Zigong partit alors pour Yue et parla au prince Gou Jian. Il lui conseilla de différer ses projets de vengeance et d’attendre patiemment que Wu soit épuisé par ses campagnes militaires. Zigong se rendit encore à Jin pour prévenir le prince de cet Etat que Wu, après sa victoire contre Qi, tournerait certainement ses armes contre lui. Après avoir reçu de substantielles récompenses de tous ceux auxquels il avait prodigué ses conseils, Zigong rentra dans son pays. La suite fut conforme à ses plans. Wu défit Qi, laissant le champ libre aux ambitions de Tian Chang.

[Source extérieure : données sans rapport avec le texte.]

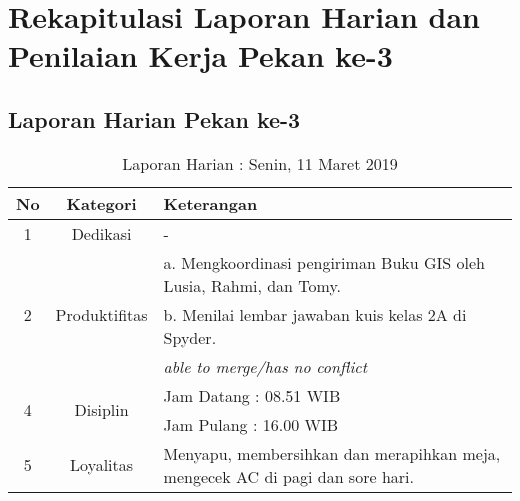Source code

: \section{Rekapitulasi Laporan Harian dan Penilaian Kerja Pekan ke-3}

\subsection{Laporan Harian Pekan ke-3}

\begin{table}[htp]
\begin{center}
\caption{Laporan Harian : Senin, 11 Maret 2019}
\label{tab:lh110319}
\begin{tabularx}{\textwidth}{|l|l|X|}
\hline
\multicolumn{1}{|c|}{\textbf{No}} & \multicolumn{1}{c|}{\textbf{Kategori}} & \textbf{Keterangan} \\ \hline
\multicolumn{1}{|c|}{\multirow{1}{*}{1}} & \multicolumn{1}{c|}{\multirow{1}{*}{\parbox{2.5cm}{Dedikasi}}}
& - \\
\hline
\multicolumn{1}{|c|}{\multirow{3}{*}{2}} & \multicolumn{1}{c|}{\multirow{3}{*}{\parbox{2.5cm}{Produktifitas}}}
& a. Mengkoordinasi pengiriman Buku GIS oleh Lusia, Rahmi, dan Tomy.\\
\multicolumn{1}{|c|}{\multirow{1}{*}{}} & \multicolumn{1}{c|}{\multirow{1}{*}{\parbox{2.5cm}{}}}
& b. Menilai lembar jawaban kuis kelas 2A di Spyder.\\
\hline
\multicolumn{1}{|c|}{\multirow{1}{*}{3}} & \multicolumn{1}{c|}{\multirow{1}{*}{\parbox{2.5cm}{Integritas}}}
& \textit{able to merge/has no conflict} \\
\hline
\multicolumn{1}{|c|}{\multirow{2}{*}{4}} & \multicolumn{1}{c|}{\multirow{2}{*}{\parbox{2.5cm}{Disiplin}}}
& Jam Datang : 08.51 WIB \\
\multicolumn{1}{|c|}{\multirow{1}{*}{}} & \multicolumn{1}{c|}{\multirow{1}{*}{\parbox{2.5cm}{}}}
& Jam Pulang : 16.00 WIB \\
\hline
\multicolumn{1}{|c|}{\multirow{2}{*}{5}} & \multicolumn{1}{c|}{\multirow{2}{*}{\parbox{2.5cm}{Loyalitas}}}
& Menyapu, membersihkan dan merapihkan meja, mengecek AC di pagi dan sore hari.\\
\hline
\end{tabularx}
\end{center}
\end{table}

Jin l’emporta sur Wu qui avait espéré profiter de sa première victoire pour se débarrasser de son principal rival, et Yue, bondissant sur l’occasion, porta à son ennemi mortel le coup fatal. Ainsi en un seul voyage Zigong sauva Lu, déstabilisa Qi, causa la perte de Wu, contribua à renforcer Jin et donna une brève hégémonie à Yue. Son ambassade avait précipité les unes contre les autres les puissances rivales et dans les dix années qui suivirent chacune d’entre elles en éprouva les conséquences.
***
Un cas judiciaire des plus curieux illustre aussi ce stratagème : il montre un vieillard avisé confier à une épée le soin d’accomplir ses dernières volontés.

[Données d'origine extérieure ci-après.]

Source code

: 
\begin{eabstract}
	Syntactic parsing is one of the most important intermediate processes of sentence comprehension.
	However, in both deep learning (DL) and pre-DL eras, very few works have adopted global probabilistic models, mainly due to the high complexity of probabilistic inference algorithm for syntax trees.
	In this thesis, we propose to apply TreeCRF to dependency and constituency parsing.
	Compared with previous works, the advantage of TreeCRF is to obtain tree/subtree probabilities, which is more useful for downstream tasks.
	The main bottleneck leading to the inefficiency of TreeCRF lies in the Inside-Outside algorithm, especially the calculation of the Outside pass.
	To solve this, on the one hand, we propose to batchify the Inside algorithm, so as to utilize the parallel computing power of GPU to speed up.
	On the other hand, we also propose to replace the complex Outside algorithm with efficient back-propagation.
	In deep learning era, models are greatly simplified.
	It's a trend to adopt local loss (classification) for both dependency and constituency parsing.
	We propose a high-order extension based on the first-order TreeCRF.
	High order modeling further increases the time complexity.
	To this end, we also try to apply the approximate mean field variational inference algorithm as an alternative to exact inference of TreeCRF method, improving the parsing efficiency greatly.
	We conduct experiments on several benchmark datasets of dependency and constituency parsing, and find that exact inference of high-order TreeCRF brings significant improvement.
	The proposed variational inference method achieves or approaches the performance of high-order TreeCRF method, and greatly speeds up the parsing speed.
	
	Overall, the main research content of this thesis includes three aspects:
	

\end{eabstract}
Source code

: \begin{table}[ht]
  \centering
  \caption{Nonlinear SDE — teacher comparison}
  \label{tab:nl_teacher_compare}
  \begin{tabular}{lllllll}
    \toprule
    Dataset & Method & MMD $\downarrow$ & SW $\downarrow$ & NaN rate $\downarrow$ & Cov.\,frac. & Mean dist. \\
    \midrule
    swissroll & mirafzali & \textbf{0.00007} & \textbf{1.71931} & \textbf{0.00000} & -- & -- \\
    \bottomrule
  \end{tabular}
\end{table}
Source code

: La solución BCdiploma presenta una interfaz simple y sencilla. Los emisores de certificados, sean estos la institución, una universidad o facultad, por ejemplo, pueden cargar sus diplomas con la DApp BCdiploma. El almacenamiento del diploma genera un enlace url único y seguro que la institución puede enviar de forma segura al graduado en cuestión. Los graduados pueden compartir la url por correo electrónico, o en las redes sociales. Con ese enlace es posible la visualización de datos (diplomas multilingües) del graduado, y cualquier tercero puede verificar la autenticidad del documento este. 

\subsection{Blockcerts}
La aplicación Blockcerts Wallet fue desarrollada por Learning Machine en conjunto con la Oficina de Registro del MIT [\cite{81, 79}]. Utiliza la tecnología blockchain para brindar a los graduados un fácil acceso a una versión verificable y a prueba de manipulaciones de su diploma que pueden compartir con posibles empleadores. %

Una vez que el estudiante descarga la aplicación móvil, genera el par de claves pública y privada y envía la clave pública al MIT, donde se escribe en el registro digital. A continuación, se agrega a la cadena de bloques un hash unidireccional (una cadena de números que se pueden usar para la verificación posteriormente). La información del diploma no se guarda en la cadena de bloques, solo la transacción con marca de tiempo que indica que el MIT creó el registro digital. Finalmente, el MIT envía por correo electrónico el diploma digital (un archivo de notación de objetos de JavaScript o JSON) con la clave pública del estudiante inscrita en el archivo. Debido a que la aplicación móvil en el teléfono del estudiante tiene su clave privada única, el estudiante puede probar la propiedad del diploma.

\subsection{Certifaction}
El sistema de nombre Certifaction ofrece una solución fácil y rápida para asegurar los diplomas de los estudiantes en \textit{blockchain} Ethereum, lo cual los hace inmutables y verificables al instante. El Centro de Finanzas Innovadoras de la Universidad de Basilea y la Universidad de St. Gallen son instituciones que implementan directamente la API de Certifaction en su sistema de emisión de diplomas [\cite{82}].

A l’époque des Han antérieurs, vivait dans la région de Pei un vieil homme dont la fortune s’élevait à plus de deux cent mille pièces de bronze. Il n’avait qu’un fils encore en bas âge, dont la mère était morte, et une fille, très méchante. Le vieil homme tomba malade et appela sa famille pour écrire, en présence de tous, son testament. Il laissait tous ses biens à sa fille et ne légua à son fils qu’une épée : quand il aura quinze ans, il en prendra possession, précisa-t-il. Puis il mourut. Quand le garçon eut atteint l’âge requis, il réclama son dû, mais sa sœur refusa de le lui donner. L’adolescent alla donc porter plainte. Le gouverneur local prit connaissance de l’affaire, examina le testament et déclara à ses subordonnés : cette femme a un caractère très violent et son époux est un homme vil et avide. Le vieil homme a certainement craint qu’au cas où il lui transmettrait l’héritage qui lui revenait de droit, ils ne fassent un mauvais sort à l’enfant. Il a donc fait de sa fille son unique héritière, mais seulement à titre temporaire. Le legs de l’épée permet de le conclure. Il savait bien qu’à quinze ans son fils serait déjà en âge de se défendre et qu’il irait réclamer le bien que sa sœur lui refuserait certainement devant ce tribunal, qui prendrait ainsi connaissance de l’affaire. Ce vieillard était un homme qui voyait loin. Et là-dessus, il fut décidé que toute la fortune du vieillard reviendrait à son fils.